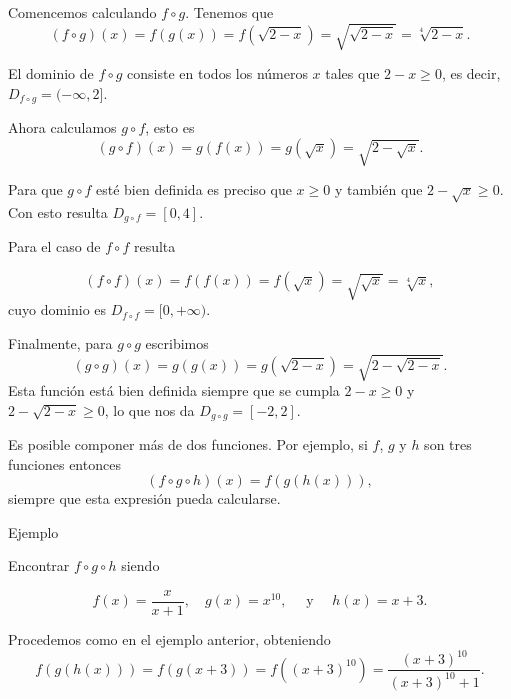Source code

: \documentclass[
  letterpaper,
]{book}
\theoremstyle{plain}
\theoremstyle{remark}
\begin{document}
\begin{tcolorbox}[enhanced jigsaw, opacityback=0, left=2mm, opacitybacktitle=0.6, toprule=.15mm, bottomrule=.15mm, colbacktitle=quarto-callout-tip-color!10!white, titlerule=0mm, bottomtitle=1mm, title=\textcolor{quarto-callout-tip-color}{\faLightbulb}\hspace{0.5em}{Solución}, toptitle=1mm, colframe=quarto-callout-tip-color-frame, colback=white, breakable, rightrule=.15mm, arc=.35mm, leftrule=.75mm, coltitle=black]

Comencemos calculando \(f\circ g\). Tenemos que \[
(f\circ g)(x)=f(g(x))=f\left(\sqrt{2-x}\right)=\sqrt{\sqrt{2-x}}=\sqrt[4]{2-x}.
\]

El dominio de \(f\circ g\) consiste en todos los números \(x\) tales que
\(2-x\geq 0\), es decir, \(D_{f\circ g}=(-\infty,2]\).

Ahora calculamos \(g\circ f\), esto es \[
(g\circ f)(x)=g(f(x))=g\left(\sqrt{x}\right)=\sqrt{2-\sqrt{x}}.
\]

Para que \(g\circ f\) esté bien definida es preciso que \(x\geq 0\) y
también que \(2-\sqrt{x}\geq 0\). Con esto resulta
\(D_{g\circ f}=[0,4]\).

Para el caso de \(f\circ f\) resulta

\[
(f\circ f)(x)=f(f(x))=f\left(\sqrt{x}\right)=\sqrt{\sqrt{x}}=\sqrt[4]{x},
\] cuyo dominio es \(D_{f\circ f}=[0,+\infty)\).

Finalmente, para \(g\circ g\) escribimos \[
(g\circ g)(x)=g(g(x))=g\left(\sqrt{2-x}\right)=\sqrt{2-\sqrt{2-x}}.
\] Esta función está bien definida siempre que se cumpla \(2-x\geq 0\) y
\(2-\sqrt{2-x}\geq 0\), lo que nos da \(D_{g\circ g}=[-2,2]\).

\end{tcolorbox}

Es posible componer más de dos funciones. Por ejemplo, si \(f\), \(g\) y
\(h\) son tres funciones entonces \[
(f\circ g\circ h)(x)=f(g(h(x))),
\] siempre que esta expresión pueda calcularse.

Ejemplo

Encontrar \(f\circ g\circ h\) siendo

\[
f(x)=\frac{x}{x+1},\quad g(x)=x^{10},\quad \text{ y }\quad h(x)=x+3.
\]

\begin{tcolorbox}[enhanced jigsaw, opacityback=0, left=2mm, opacitybacktitle=0.6, toprule=.15mm, bottomrule=.15mm, colbacktitle=quarto-callout-tip-color!10!white, titlerule=0mm, bottomtitle=1mm, title=\textcolor{quarto-callout-tip-color}{\faLightbulb}\hspace{0.5em}{Solución}, toptitle=1mm, colframe=quarto-callout-tip-color-frame, colback=white, breakable, rightrule=.15mm, arc=.35mm, leftrule=.75mm, coltitle=black]

Procedemos como en el ejemplo anterior, obteniendo \[
f(g(h(x)))=f(g(x+3))=f\left((x+3)^{10}\right)=\frac{(x+3)^{10}}{(x+3)^{10}+1}.
\]

\end{tcolorbox}
\end{document}
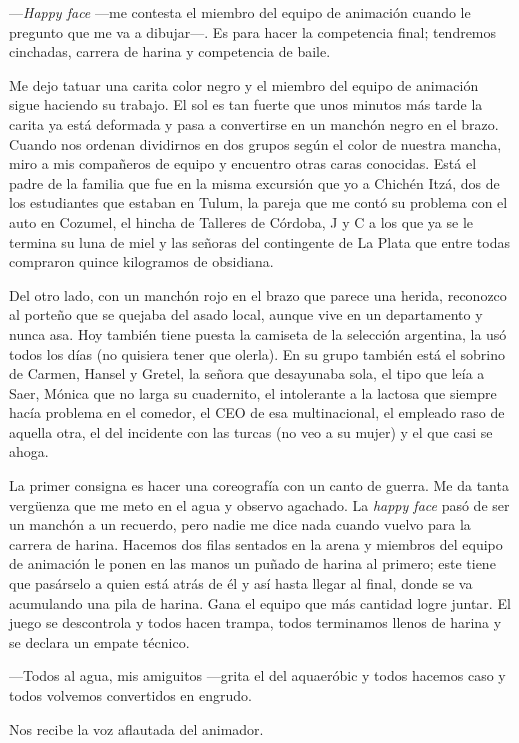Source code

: \documentclass[12pt,twoside,openright,a5paper]{book}
\begin{document}
---\emph{Happy face} ---me contesta el miembro del equipo de animación cuando
le pregunto que me va a dibujar---. Es para hacer la competencia final;
tendremos cinchadas, carrera de harina y competencia de baile.

Me dejo tatuar una carita color negro y el miembro del equipo de animación
sigue haciendo su trabajo. El sol es tan fuerte que unos minutos más tarde
la carita ya está deformada y pasa a convertirse en un manchón negro en el
brazo. Cuando nos ordenan dividirnos en dos grupos según el color de nuestra
mancha, miro a mis compañeros de equipo y encuentro otras caras
conocidas. Está el padre de la familia que fue en la misma excursión que
yo a Chichén Itzá, dos de los estudiantes que estaban en Tulum, la pareja
que me contó su problema con el auto en Cozumel, el hincha de Talleres
de Córdoba, J y C a los que ya se le termina su luna de miel y las señoras
del contingente de La Plata que entre todas compraron quince kilogramos de obsidiana.

Del otro lado, con un manchón rojo en el brazo que parece una herida,
reconozco al porteño que se quejaba del asado local, aunque vive en
un departamento y nunca asa. Hoy también tiene puesta la camiseta de
la selección argentina, la usó todos los días (no quisiera tener que
olerla). En su grupo también está el sobrino de Carmen, Hansel y Gretel,
la señora que desayunaba sola, el tipo que leía a Saer, Mónica que no
larga su cuadernito, el intolerante a la lactosa que siempre hacía problema
en el comedor, el CEO de esa multinacional, el empleado raso de aquella otra,
el del incidente con las turcas (no veo a su mujer) y el que casi se ahoga.

La primer consigna es hacer una coreografía con un canto de guerra. Me da
tanta vergüenza que me meto en el agua y observo agachado. La \emph{happy face} pasó
de ser un manchón a un recuerdo, pero nadie me dice nada cuando vuelvo para
la carrera de harina. Hacemos dos filas sentados en la arena y miembros del
equipo de animación le ponen en las manos un puñado de harina al primero;
este tiene que pasárselo a quien está atrás de él y así hasta llegar
al final, donde se va acumulando una pila de harina. Gana el equipo que
más cantidad logre juntar. El juego se descontrola y todos hacen trampa,
todos terminamos llenos de harina y se declara un empate técnico. 

---Todos
al agua, mis amiguitos ---grita el del aquaeróbic y todos hacemos caso y todos
volvemos convertidos en engrudo.

Nos recibe la voz aflautada del animador.
\end{document}

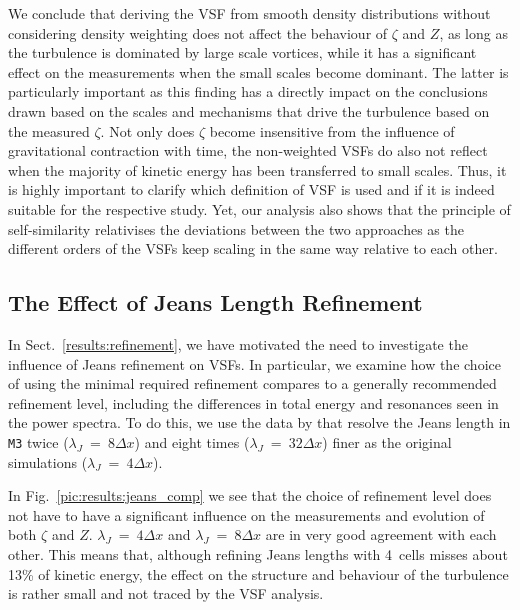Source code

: We conclude that deriving the VSF from smooth density distributions without considering density weighting does not affect the behaviour of $\zeta$ and $Z$, as long as the turbulence is dominated by large scale vortices, while it has a significant effect on the measurements when the small scales become dominant.
The latter is particularly important as this finding has a directly impact on the conclusions drawn based on the scales and mechanisms that drive the turbulence based on the measured $\zeta$.
Not only does $\zeta$ become insensitive from the influence of gravitational contraction with time, the non-weighted VSFs do also not reflect when the majority of kinetic energy has been transferred to small scales. 
Thus, it is highly important to clarify which definition of VSF is used and if it is indeed suitable for the respective study.
Yet, our analysis also shows that the principle of self-similarity relativises the deviations between the two approaches as the different orders of the VSFs keep scaling in the same way relative to each other. 




\subsection{The Effect of Jeans Length Refinement}\label{discussion:refinement}

In Sect.~\ref{results:refinement}, we have motivated the need to investigate the influence of Jeans refinement on VSFs.
In particular, we examine how the choice of using the minimal required refinement compares to a generally recommended refinement level, including the differences in total energy and resonances seen in the power spectra. 
To do this, we use the data by  that resolve the Jeans length in \texttt{M3} twice ($\lambda_J$~=~$8\Delta{}x$) and eight times ($\lambda_J$~=~$32\Delta{}x$) finer as the original simulations ($\lambda_J$~=~$4\Delta{}x$).

In Fig.~\ref{pic:results:jeans_comp} we see that the choice of refinement level does not have to have a significant influence on the measurements and evolution of both $\zeta$ and $Z$. 
$\lambda_J$~=~$4\Delta{}x$ and $\lambda_J$~=~$8\Delta{}x$ are in very good agreement with each other.
This means that, although refining Jeans lengths with 4~cells misses about 13\% of kinetic energy, the effect on the structure and behaviour of the turbulence is rather small and not traced by the VSF analysis.

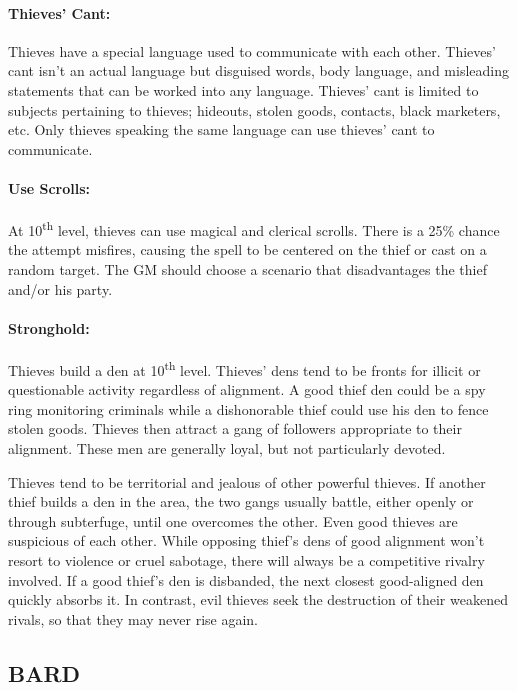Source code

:\begin{multicols}{2}
\paragraph{Thieves' Cant:} Thieves have a special language used to communicate with each other.  Thieves' cant isn't an actual language but disguised words, body language, and misleading statements that can be worked into any language.  Thieves' cant is limited to subjects pertaining to thieves; hideouts, stolen goods, contacts, black marketers, etc.  Only thieves speaking the same language can use thieves' cant to communicate.  

\paragraph{Use Scrolls:} At 10\textsuperscript{th} level, thieves can use magical and clerical scrolls.  There is a 25\% chance the attempt misfires, causing the spell to be centered on the thief or cast on a random target.  The GM should choose a scenario that disadvantages the thief and/or his party.

\paragraph{Stronghold:} Thieves build a den at 10\textsuperscript{th} level.  Thieves' dens tend to be fronts for illicit or questionable activity regardless of alignment.  A good thief den could be a spy ring monitoring criminals while a dishonorable thief could use his den to fence stolen goods. Thieves then attract a gang of followers appropriate to their alignment.  These men are generally loyal, but not particularly devoted.  

Thieves tend to be territorial and jealous of other powerful thieves.  If another thief builds a den in the area, the two gangs usually battle, either openly or through subterfuge, until one overcomes the other.  Even good thieves are suspicious of each other.  While opposing thief's dens of good alignment won't resort to violence or cruel sabotage, there will always be a competitive rivalry involved.  If a good thief's den is disbanded, the next closest good-aligned den quickly absorbs it.  In contrast, evil thieves seek the destruction of their weakened rivals, so that they may never rise again.

\subsection{BARD}


\end{multicols}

_ _ _ _ _ _ _

Take the entries above and copy out all lines with the string "animación".

---\emph{Happy face} ---me contesta el miembro del equipo de animación cuando
Me dejo tatuar una carita color negro y el miembro del equipo de animación
equipo de animación le ponen en las manos un puñado de harina al primero;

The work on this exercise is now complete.